Leitsatz
Ist Gegenstand der Übereignungsverpflichtung ein unerschlossenes Gründstück und verpflichtet sich der Grundstückverkäufer, der gleichzeitig Erschließungsträger i.S.d. § 124 Abs. 1 BauGB ist, gegenüber dem Erwerber zur Grundstückserschließung nach Maßgabe des mit der Gemeinde geschlossenen Erschließungsvertrags, gehört das vom Erwerber zu zahlende Entgelt für die künftige Erschließung nicht zur grunderwerbsteuerrechtlichen Gegenleistung.
Normenkette
§ 1 Abs. 1 Nr. 1, § 8 Abs. 1, § 9 Abs. 1 GrEStG, § 123 Abs. 1, § 124 Abs. 1 BauGB
Sachverhalt
Die Kläger erwarben ein beim Kauf noch unerschlossenes Grundstück. Der Verkäufer verpflichtete sich, das Grundstück gem. dem von ihm noch abzuschließenden Erschließungsvertrag mit der Stadt zu erschließen. Dafür hatten die Kläger zusätzlich zum Grundstückskaufpreis 33,39 Euro/qm zu zahlen. Der Verkäufer konnte vom Kaufvertrag zurücktreten, wenn der Erschließungsvertrag nicht binnen einer bestimmten Frist zustande käme.
FA und FG waren der Ansicht, Erwerbsgegenstand sei das Grundstück in erschlossenem Zustand. Daher gehörten die Erschließungskosten zur Gegenleistung.
Entscheidung
Der BFH rechnete die Abgeltung der Erschließungskosten nicht zur Gegenleistung. Dies begründete er mit der Doppelfunktion des Verkäufers als Veräußerer und Erschließungsträger.

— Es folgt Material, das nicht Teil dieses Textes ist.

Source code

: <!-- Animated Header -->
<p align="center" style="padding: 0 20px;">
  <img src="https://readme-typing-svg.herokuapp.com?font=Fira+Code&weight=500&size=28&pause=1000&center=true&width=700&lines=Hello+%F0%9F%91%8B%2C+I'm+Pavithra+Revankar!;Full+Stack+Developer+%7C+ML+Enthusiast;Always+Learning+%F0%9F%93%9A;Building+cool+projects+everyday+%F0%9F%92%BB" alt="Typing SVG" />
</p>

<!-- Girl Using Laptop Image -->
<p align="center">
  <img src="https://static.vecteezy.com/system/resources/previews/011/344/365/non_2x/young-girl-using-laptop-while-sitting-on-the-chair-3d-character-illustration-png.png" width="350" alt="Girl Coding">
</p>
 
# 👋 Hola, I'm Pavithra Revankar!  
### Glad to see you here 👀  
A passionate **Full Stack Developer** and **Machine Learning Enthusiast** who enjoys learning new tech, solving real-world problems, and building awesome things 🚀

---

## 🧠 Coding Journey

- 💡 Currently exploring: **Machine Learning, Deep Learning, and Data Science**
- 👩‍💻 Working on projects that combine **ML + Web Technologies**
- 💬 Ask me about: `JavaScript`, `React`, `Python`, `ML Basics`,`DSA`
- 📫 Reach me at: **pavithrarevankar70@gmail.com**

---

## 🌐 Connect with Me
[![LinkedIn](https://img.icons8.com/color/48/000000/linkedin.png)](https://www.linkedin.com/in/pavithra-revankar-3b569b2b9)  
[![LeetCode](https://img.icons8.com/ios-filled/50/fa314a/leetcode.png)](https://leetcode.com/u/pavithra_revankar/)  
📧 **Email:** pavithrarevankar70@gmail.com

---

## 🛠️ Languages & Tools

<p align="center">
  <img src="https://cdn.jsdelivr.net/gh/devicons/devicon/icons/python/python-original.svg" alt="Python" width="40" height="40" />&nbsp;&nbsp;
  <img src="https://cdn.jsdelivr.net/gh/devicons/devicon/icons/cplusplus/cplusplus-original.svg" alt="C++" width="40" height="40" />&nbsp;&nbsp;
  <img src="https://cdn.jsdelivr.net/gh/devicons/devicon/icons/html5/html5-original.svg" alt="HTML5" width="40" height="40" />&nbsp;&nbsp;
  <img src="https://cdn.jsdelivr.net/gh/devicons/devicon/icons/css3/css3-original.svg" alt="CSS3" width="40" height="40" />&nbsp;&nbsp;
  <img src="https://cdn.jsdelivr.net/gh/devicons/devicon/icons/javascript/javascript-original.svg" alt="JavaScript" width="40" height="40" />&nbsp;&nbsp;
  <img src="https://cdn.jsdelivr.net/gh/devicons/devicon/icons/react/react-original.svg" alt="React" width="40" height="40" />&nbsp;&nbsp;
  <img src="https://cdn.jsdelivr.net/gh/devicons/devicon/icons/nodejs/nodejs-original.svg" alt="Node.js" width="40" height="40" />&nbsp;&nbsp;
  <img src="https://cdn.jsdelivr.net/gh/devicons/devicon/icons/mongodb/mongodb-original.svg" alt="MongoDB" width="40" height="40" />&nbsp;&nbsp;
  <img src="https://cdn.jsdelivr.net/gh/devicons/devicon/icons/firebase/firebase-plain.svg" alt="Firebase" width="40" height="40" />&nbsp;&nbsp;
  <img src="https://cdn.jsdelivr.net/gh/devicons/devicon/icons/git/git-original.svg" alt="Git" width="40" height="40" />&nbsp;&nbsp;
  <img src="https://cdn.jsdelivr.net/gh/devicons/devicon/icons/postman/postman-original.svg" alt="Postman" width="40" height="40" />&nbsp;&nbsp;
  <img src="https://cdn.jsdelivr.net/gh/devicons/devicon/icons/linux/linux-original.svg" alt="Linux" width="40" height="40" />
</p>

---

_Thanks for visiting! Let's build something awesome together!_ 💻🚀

Die Grundstückserschließung bleibe auch dann eine öffentlich-rechtliche Last, wenn sie von einem privaten Erschließungsträger i.S.d. § 124 Abs. 1 BauGB vorgenommen werde. Daher seien die Grundsätze zum einheitlichen Erwerbsgegenstand bei Erwerb eines Grundstücks in künftigem bebautem Zustand nicht übertragbar. Die mit den Klägern getroffene Vereinbarung über die Erschließungskosten regle lediglich die Kostenbeteiligung der Kläger und mache die Erschließung nicht zu einer Leistung des Verkäufers an die Kläger.
Hinweis
Ein bei Abschluss des Kaufvertrags noch unerschlossenes Grundstück kann sowohl in diesem Zustand als auch in dem erst noch zu schaffenden Zustand der Erschließung zum Gegenstand des Erwerbs gemacht werden. Ob das eine oder das andere vereinbart worden ist, ist durch Vertragsauslegung zu ermitteln. Insoweit gelten dieselben Grundsätze wie beim Erwerb eines im Erwerbszeitpunkt noch unbebauten Grundstücks, das auch in einem künftigen bebauten Zustand zum Erwerbsgegenstand gemacht werden kann.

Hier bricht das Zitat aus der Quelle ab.